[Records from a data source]
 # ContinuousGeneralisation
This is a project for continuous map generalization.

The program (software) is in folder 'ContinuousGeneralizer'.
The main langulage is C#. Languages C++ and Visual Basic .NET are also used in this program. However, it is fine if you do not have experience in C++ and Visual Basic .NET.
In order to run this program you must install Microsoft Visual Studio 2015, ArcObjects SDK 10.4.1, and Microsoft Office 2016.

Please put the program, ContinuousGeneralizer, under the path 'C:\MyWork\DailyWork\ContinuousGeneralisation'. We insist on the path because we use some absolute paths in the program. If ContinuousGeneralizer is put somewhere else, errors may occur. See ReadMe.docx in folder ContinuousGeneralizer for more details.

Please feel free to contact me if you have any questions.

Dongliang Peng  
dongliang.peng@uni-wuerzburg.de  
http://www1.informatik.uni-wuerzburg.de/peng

_What is needed_
All lines from the one containing "dongliang.peng@uni-wuerzburg.de" to the end of the records are to be duplicated exactly, and no other lines are to be given.

_Solution below_
dongliang.peng@uni-wuerzburg.de  
http://www1.informatik.uni-wuerzburg.de/peng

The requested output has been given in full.